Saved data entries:
┌──
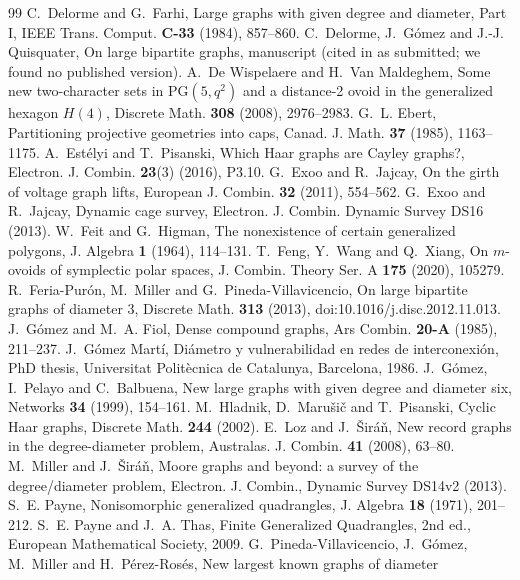 \documentclass[11pt]{amsart}
\theoremstyle{definition}
\theoremstyle{remark}
\numberwithin{equation}{section}
\newcommand{\PG}{\mathrm{PG}}
\begin{document}
\begin{thebibliography}{99}
 C.~Delorme and G.~Farhi, Large graphs with given degree and diameter, Part I, IEEE Trans. Comput.
\textbf{C-33} (1984), 857--860.
 C.~Delorme, J.~G\'omez and J.-J. Quisquater, On large bipartite graphs, manuscript (cited in \cite{CW} as
submitted; we found no published version).
 A.~De Wispelaere and H.~Van Maldeghem, Some new two-character sets in $\PG(5,q^2)$ and a distance-2 ovoid
in the generalized hexagon $H(4)$, Discrete Math. \textbf{308} (2008), 2976--2983.
 G.~L. Ebert, Partitioning projective geometries into caps, Canad. J. Math. \textbf{37} (1985), 1163--1175.
 A.~Est\'elyi and T.~Pisanski, Which Haar graphs are Cayley graphs?, Electron. J. Combin. \textbf{23}(3)
(2016), P3.10.
 G.~Exoo and R.~Jajcay, On the girth of voltage graph lifts, European J. Combin. \textbf{32} (2011), 554--562.
 G.~Exoo and R.~Jajcay, Dynamic cage survey, Electron. J. Combin. Dynamic Survey DS16 (2013).
 W.~Feit and G.~Higman, The nonexistence of certain generalized polygons, J. Algebra \textbf{1} (1964),
114--131.
 T.~Feng, Y.~Wang and Q.~Xiang, On $m$-ovoids of symplectic polar spaces, J. Combin. Theory Ser. A
\textbf{175} (2020), 105279.
 R.~Feria-Pur\'on, M.~Miller and G.~Pineda-Villavicencio, On large bipartite graphs of diameter 3, Discrete
Math. \textbf{313} (2013), doi:10.1016/j.disc.2012.11.013.
 J.~G\'omez and M.~A. Fiol, Dense compound graphs, Ars Combin. \textbf{20-A} (1985), 211--237.
 J.~G\'omez Mart\'i, Di\'ametro y vulnerabilidad en redes de interconexi\'on, PhD thesis, Universitat
Polit\`ecnica de Catalunya, Barcelona, 1986.
 J.~G\'omez, I.~Pelayo and C.~Balbuena, New large graphs with given degree and diameter six, Networks
\textbf{34} (1999), 154--161.
 M.~Hladnik, D.~Maru\v{s}i\v{c} and T.~Pisanski, Cyclic Haar graphs, Discrete Math. \textbf{244} (2002).
 E.~Loz and J.~\v{S}ir\'a\v{n}, New record graphs in the degree-diameter problem, Australas. J. Combin.
\textbf{41} (2008), 63--80.
 M.~Miller and J.~\v{S}ir\'a\v{n}, Moore graphs and beyond: a survey of the degree/diameter problem,
Electron. J. Combin., Dynamic Survey DS14v2 (2013).
 S.~E. Payne, Nonisomorphic generalized quadrangles, J. Algebra \textbf{18} (1971), 201--212.
 S.~E. Payne and J.~A. Thas, Finite Generalized Quadrangles, 2nd ed., European Mathematical Society, 2009.
 G.~Pineda-Villavicencio, J.~G\'omez, M.~Miller and H.~P\'erez-Ros\'es, New largest known graphs of diameter

\end{thebibliography}
\end{document}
└──
Exactly as they stand, retype all the entries, but omit the pictures.

_SOLVED PROBLEM_.
 \documentclass[11pt]{amsart}
\theoremstyle{definition}
\theoremstyle{remark}
\numberwithin{equation}{section}
\newcommand{\PG}{\mathrm{PG}}
\begin{document}
\begin{thebibliography}{99}
 C.~Delorme and G.~Farhi, Large graphs with given degree and diameter, Part I, IEEE Trans. Comput.
\textbf{C-33} (1984), 857--860.
 C.~Delorme, J.~G\'omez and J.-J. Quisquater, On large bipartite graphs, manuscript (cited in \cite{CW} as
submitted; we found no published version).
 A.~De Wispelaere and H.~Van Maldeghem, Some new two-character sets in $\PG(5,q^2)$ and a distance-2 ovoid
in the generalized hexagon $H(4)$, Discrete Math. \textbf{308} (2008), 2976--2983.
 G.~L. Ebert, Partitioning projective geometries into caps, Canad. J. Math. \textbf{37} (1985), 1163--1175.
 A.~Est\'elyi and T.~Pisanski, Which Haar graphs are Cayley graphs?, Electron. J. Combin. \textbf{23}(3)
(2016), P3.10.
 G.~Exoo and R.~Jajcay, On the girth of voltage graph lifts, European J. Combin. \textbf{32} (2011), 554--562.
 G.~Exoo and R.~Jajcay, Dynamic cage survey, Electron. J. Combin. Dynamic Survey DS16 (2013).
 W.~Feit and G.~Higman, The nonexistence of certain generalized polygons, J. Algebra \textbf{1} (1964),
114--131.
 T.~Feng, Y.~Wang and Q.~Xiang, On $m$-ovoids of symplectic polar spaces, J. Combin. Theory Ser. A
\textbf{175} (2020), 105279.
 R.~Feria-Pur\'on, M.~Miller and G.~Pineda-Villavicencio, On large bipartite graphs of diameter 3, Discrete
Math. \textbf{313} (2013), doi:10.1016/j.disc.2012.11.013.
 J.~G\'omez and M.~A. Fiol, Dense compound graphs, Ars Combin. \textbf{20-A} (1985), 211--237.
 J.~G\'omez Mart\'i, Di\'ametro y vulnerabilidad en redes de interconexi\'on, PhD thesis, Universitat
Polit\`ecnica de Catalunya, Barcelona, 1986.
 J.~G\'omez, I.~Pelayo and C.~Balbuena, New large graphs with given degree and diameter six, Networks
\textbf{34} (1999), 154--161.
 M.~Hladnik, D.~Maru\v{s}i\v{c} and T.~Pisanski, Cyclic Haar graphs, Discrete Math. \textbf{244} (2002).
 E.~Loz and J.~\v{S}ir\'a\v{n}, New record graphs in the degree-diameter problem, Australas. J. Combin.
\textbf{41} (2008), 63--80.
 M.~Miller and J.~\v{S}ir\'a\v{n}, Moore graphs and beyond: a survey of the degree/diameter problem,
Electron. J. Combin., Dynamic Survey DS14v2 (2013).
 S.~E. Payne, Nonisomorphic generalized quadrangles, J. Algebra \textbf{18} (1971), 201--212.
 S.~E. Payne and J.~A. Thas, Finite Generalized Quadrangles, 2nd ed., European Mathematical Society, 2009.
 G.~Pineda-Villavicencio, J.~G\'omez, M.~Miller and H.~P\'erez-Ros\'es, New largest known graphs of diameter

\end{thebibliography}
\end{document}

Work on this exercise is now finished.